Profitto e benessere dei cittadini
Le recenti dichiarazioni di Trump, in un video che ha suscitato scalpore, evidenziano come il profitto venga anteposto al benessere dei cittadini. La logica di un’economia sacra, che non tollera ostacoli, si traduce in una guerra per l’accaparramento delle risorse, portando a una crescente insensibilità verso le conseguenze ambientali e sociali delle proprie azioni. Queste dinamiche non sono estranee alla situazione calabrese, dove i boschi, un tempo ricchi di biodiversità, vengono trasformati in aree cementificate, privando le comunità delle loro radici culturali e storiche.
Contesto normativo e tutele ambientali
Il contesto normativo italiano, sotto la pressione di governi come quello di Mario Draghi e Gilberto Pichetto Fratin, ha visto un progressivo allentamento delle tutele ambientali, giustificato da emergenze nazionali. Questo approccio, come sottolineato da esperti come Paolo Cacciari, rischia di sacrificare il paesaggio e l’ambiente in nome di una lotta contro il cambiamento climatico che, paradossalmente, si traduce in politiche che danneggiano ulteriormente gli ecosistemi. La Costituzione italiana, che tutela vari aspetti della vita sociale e ambientale, sembra essere violata da una logica di sviluppo che ignora le sue stesse fondamenta.
Salvaguardia del paesaggio e crisi ecologica
È essenziale sfatare il mito che la salvaguardia del paesaggio e la lotta al cambiamento climatico siano obiettivi inconciliabili. Rapporti annuali dell’ISPRA dimostrano che l’Italia potrebbe raggiungere gli obiettivi di produzione energetica senza compromettere ulteriormente il territorio, utilizzando terreni già degradati. Tuttavia, la crisi ecologica non può essere ridotta a una mera questione climatica; il problema è sistemico e richiede un approccio integrato che consideri anche la produzione di rifiuti e l’uso delle risorse naturali.

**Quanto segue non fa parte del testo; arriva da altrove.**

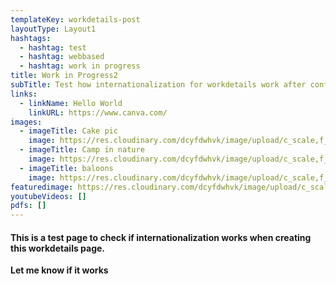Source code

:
 ```yaml
---
templateKey: workdetails-post
layoutType: Layout1
hashtags:
  - hashtag: test
  - hashtag: webbased
  - hashtag: work in progress
title: Work in Progress2
subTitle: Test how internationalization for workdetails work after config.js was edited
links:
  - linkName: Hello World
    linkURL: https://www.canva.com/
images:
  - imageTitle: Cake pic
    image: https://res.cloudinary.com/dcyfdwhvk/image/upload/c_scale,f_auto,q_100,w_2400/v1612352103/glutenFree/e4u8i3uxma682fc5kg43.jpg
  - imageTitle: Camp in nature
    image: https://res.cloudinary.com/dcyfdwhvk/image/upload/c_scale,f_auto,q_100,w_2400/v1612061942/YelpCamp/a7lfqlezclzwpngqjhzz.jpg
  - imageTitle: baloons
    image: https://res.cloudinary.com/dcyfdwhvk/image/upload/c_scale,f_auto,q_100,w_2400/v1611973782/YelpCamp/qynuhb4ssq9btkxb4y5x.jpg
featuredimage: https://res.cloudinary.com/dcyfdwhvk/image/upload/c_scale,f_auto,q_100,w_2400/v1611973782/YelpCamp/qynuhb4ssq9btkxb4y5x.jpg
youtubeVideos: []
pdfs: []
---
```

#### This is a test page to check if internationalization works when creating this workdetails page.

**Let me know if it works**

Transizione ecologica e partecipazione dei cittadini
La transizione ecologica, come auspicato dai padri costituenti, deve essere un processo che promuove una società più equa, in cui le rivendicazioni ambientali si intrecciano con le lotte sociali. È fondamentale che i cittadini possano partecipare attivamente alle decisioni riguardanti la rigenerazione degli ecosistemi e la conversione energetica. Solo così si potrà sperare in un futuro in cui il benessere delle persone e la salute del pianeta siano messi al primo posto, superando le logiche di sfruttamento che caratterizzano l’attuale modello di sviluppo.